Phase 3 of the P5 roadmap. Both K and V tiles are decompressed inline from nibble-packed uint8 indices. The query is pre-rotated by Pi^T and the output is post-rotated by Pi outside the kernel (since K and V share the same rotation matrix).

Attributes:

Name Type Description
triton_flash_attention_tq4_kv Tensor

Python wrapper that pre-rotates Q, launches the fused kernel, and post-rotates the output.

Examples:

from turboquant_vllm.triton.flash_attention_tq4_kv import (
    triton_flash_attention_tq4_kv,
)

out = triton_flash_attention_tq4_kv(
    q,
    k_packed,
    k_norms,
    v_packed,
    v_norms,
    centroids,
    rotation,
    sm_scale=None,
)
See Also

:mod:turboquant_vllm.triton.flash_attention_tq4: Phase 2 (K-only).

Functions

triton_flash_attention_tq4_kv

triton_flash_attention_tq4_kv(
    q: Tensor,
    k_packed: Tensor,
    k_norms: Tensor,
    v_packed: Tensor,
    v_norms: Tensor,
    centroids: Tensor,
    rotation: Tensor,
    sm_scale: float | None = None,
    is_causal: bool = False,
) -> Tensor

Fused TQ4 Flash Attention with both K and V compressed.

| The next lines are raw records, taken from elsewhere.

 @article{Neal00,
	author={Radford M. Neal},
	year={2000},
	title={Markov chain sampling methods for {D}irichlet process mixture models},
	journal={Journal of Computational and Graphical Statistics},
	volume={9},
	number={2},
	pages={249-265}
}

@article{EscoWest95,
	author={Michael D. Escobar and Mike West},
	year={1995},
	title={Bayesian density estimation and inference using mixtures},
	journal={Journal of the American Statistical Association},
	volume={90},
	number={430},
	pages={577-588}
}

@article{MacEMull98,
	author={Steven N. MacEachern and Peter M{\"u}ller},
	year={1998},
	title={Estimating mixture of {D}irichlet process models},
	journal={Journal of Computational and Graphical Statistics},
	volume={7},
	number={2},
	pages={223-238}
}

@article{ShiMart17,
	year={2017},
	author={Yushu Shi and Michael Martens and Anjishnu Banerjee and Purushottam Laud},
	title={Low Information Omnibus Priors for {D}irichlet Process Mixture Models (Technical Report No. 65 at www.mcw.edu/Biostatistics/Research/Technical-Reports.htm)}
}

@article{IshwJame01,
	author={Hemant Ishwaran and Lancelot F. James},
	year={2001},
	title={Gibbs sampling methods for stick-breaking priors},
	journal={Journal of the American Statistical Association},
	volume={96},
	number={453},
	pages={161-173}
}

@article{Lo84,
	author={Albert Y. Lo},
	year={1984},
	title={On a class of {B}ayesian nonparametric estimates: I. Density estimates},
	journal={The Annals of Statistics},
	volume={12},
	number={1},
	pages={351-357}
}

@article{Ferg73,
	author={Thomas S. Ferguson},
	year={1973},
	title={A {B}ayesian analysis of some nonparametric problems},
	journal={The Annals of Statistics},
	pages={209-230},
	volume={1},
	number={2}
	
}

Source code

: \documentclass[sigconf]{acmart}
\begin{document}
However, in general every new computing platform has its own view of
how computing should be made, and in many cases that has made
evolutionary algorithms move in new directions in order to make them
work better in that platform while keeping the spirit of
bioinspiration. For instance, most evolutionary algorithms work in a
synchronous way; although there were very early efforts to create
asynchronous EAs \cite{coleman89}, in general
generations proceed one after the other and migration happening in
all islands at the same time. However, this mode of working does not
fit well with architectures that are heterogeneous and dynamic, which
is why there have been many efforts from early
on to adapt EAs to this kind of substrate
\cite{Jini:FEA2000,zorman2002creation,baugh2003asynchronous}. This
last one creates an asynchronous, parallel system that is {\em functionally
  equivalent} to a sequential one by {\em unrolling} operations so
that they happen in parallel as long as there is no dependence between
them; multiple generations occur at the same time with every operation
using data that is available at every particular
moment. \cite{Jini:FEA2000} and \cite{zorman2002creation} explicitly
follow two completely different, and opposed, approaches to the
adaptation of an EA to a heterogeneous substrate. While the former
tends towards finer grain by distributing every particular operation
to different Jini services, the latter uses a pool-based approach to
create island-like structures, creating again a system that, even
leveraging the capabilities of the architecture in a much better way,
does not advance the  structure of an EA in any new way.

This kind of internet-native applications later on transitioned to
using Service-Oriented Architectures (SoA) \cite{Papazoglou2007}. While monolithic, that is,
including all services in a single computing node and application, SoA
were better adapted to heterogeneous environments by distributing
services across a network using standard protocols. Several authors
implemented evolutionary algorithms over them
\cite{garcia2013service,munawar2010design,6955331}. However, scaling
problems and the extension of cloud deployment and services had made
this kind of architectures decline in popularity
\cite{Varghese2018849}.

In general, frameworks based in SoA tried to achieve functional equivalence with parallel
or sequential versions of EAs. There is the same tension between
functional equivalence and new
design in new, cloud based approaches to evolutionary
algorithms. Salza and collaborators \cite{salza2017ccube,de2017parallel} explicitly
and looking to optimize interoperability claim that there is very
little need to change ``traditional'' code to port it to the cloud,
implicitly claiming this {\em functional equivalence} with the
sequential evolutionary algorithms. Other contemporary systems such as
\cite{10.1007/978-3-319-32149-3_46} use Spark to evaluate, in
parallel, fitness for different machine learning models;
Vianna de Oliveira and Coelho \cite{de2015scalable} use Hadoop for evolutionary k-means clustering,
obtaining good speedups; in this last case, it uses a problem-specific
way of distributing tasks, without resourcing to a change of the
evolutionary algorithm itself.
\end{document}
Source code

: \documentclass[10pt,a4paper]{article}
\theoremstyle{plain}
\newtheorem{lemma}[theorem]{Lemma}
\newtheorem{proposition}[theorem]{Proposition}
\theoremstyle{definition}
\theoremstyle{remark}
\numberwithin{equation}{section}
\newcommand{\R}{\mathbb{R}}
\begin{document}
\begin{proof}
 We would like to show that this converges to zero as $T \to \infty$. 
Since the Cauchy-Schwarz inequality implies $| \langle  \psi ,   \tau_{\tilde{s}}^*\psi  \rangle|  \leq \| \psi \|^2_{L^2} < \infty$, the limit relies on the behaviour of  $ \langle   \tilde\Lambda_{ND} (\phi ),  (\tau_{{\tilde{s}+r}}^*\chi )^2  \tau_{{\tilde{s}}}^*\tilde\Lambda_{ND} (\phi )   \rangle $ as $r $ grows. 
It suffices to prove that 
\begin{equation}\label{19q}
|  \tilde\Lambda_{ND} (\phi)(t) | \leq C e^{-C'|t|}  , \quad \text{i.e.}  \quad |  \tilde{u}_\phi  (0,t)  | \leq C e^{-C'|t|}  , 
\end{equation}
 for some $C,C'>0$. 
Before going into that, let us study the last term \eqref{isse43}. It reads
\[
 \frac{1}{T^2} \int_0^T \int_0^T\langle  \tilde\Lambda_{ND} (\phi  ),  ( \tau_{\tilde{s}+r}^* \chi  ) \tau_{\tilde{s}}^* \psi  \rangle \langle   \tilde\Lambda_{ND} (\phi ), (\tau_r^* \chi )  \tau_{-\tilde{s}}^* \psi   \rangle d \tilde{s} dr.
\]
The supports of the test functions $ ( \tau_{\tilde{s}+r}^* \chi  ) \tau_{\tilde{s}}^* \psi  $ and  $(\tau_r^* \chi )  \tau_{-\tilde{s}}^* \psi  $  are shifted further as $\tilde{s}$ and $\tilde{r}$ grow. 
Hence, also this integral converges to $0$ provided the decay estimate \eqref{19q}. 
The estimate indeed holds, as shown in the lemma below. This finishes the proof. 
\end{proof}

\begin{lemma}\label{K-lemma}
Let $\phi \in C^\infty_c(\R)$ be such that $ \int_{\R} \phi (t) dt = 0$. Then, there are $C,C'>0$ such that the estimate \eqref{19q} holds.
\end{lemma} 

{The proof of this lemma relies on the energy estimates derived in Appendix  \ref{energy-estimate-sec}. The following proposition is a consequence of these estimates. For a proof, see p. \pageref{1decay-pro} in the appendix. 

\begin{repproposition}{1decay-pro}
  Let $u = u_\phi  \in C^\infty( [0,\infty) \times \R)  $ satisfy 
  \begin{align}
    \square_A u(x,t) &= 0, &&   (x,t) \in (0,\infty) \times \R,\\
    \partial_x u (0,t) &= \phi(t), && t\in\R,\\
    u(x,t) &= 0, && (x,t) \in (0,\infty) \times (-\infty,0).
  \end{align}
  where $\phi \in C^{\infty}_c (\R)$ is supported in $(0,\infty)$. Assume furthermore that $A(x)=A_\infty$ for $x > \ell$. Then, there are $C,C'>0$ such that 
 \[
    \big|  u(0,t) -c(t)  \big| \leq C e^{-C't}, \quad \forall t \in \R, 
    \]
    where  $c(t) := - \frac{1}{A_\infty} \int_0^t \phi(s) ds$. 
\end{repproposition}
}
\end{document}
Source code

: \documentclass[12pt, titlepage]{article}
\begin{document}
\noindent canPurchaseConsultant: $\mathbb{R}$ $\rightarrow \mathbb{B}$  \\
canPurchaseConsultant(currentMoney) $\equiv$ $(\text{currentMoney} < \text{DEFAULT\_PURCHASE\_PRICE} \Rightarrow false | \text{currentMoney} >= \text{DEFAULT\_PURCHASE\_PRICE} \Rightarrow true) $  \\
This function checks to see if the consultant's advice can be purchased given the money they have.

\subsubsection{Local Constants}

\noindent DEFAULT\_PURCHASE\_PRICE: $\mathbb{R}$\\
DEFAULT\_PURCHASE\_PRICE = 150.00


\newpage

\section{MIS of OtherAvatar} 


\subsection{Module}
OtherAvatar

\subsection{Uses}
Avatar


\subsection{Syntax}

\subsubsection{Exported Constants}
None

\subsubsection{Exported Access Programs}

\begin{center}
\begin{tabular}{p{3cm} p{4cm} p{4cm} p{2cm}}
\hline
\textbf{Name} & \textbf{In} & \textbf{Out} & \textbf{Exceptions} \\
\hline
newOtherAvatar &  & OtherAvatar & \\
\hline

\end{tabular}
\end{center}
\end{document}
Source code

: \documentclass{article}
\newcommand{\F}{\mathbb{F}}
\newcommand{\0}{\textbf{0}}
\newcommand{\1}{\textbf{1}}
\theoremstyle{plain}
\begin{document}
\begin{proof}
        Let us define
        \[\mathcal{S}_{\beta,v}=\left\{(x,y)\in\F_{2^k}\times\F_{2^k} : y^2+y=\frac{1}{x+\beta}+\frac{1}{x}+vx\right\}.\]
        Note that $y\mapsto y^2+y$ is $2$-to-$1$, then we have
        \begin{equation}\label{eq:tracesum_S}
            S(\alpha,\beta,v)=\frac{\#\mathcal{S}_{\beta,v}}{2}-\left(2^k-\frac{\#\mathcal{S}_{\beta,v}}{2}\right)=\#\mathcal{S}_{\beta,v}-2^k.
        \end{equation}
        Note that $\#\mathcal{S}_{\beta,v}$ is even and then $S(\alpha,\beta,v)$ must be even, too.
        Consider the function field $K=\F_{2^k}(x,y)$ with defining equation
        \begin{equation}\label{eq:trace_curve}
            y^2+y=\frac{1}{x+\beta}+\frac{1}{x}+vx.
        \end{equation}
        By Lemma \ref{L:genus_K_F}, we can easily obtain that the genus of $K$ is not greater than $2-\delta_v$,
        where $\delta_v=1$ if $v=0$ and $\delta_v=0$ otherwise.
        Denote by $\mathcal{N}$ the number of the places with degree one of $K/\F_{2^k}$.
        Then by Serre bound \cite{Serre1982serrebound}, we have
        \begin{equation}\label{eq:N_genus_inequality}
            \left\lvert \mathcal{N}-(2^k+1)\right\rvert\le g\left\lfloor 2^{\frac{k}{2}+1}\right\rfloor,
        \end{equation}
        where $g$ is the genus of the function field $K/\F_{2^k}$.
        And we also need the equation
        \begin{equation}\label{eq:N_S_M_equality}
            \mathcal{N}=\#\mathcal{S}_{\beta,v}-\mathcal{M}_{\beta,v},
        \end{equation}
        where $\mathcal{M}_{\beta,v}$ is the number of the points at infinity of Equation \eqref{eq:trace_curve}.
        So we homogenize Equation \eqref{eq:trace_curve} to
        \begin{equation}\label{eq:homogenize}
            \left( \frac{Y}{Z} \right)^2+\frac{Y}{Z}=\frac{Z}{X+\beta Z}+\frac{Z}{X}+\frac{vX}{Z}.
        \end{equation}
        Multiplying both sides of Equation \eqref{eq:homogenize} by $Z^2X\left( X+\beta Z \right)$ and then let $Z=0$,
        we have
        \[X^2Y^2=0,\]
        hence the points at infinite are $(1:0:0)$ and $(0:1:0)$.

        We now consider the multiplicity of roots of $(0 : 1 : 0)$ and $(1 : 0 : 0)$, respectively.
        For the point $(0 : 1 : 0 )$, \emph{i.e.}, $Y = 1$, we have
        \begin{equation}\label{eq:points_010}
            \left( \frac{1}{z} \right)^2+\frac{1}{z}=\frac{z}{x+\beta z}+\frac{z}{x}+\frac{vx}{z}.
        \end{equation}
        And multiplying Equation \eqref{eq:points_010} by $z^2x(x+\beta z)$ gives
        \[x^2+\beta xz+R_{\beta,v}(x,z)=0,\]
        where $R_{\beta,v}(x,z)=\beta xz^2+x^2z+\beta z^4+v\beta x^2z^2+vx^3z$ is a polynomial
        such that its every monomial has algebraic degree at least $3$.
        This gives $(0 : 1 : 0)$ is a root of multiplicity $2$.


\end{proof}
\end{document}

Pre-rotates Q by rotation^T, launches the kernel that decompresses both K and V inline, then post-rotates the output by rotation to return to the original coordinate space.

Parameters:

Name Type Description Default
q Tensor

Query [batch, H_Q, seq_q, head_dim] fp16/bf16.

required
k_packed Tensor

Nibble-packed key indices [batch, H_KV, seq_kv, D//2] uint8.

required
k_norms Tensor

Key norms [batch, H_KV, seq_kv] or [..., 1] fp32.

required
v_packed Tensor

Nibble-packed value indices [batch, H_KV, seq_kv, D//2] uint8.

required
v_norms Tensor

Value norms [batch, H_KV, seq_kv] or [..., 1] fp32.

required
centroids Tensor

Shared Lloyd-Max codebook [16] fp32.

required
rotation Tensor

Shared orthogonal rotation [head_dim, head_dim] fp32.

required
sm_scale float | None

Softmax scale. Defaults to 1 / sqrt(head_dim).

None
is_causal bool

Apply causal masking.

False

Returns:

Type Description
Tensor

Attention output [batch, H_Q, seq_q, head_dim] in original space.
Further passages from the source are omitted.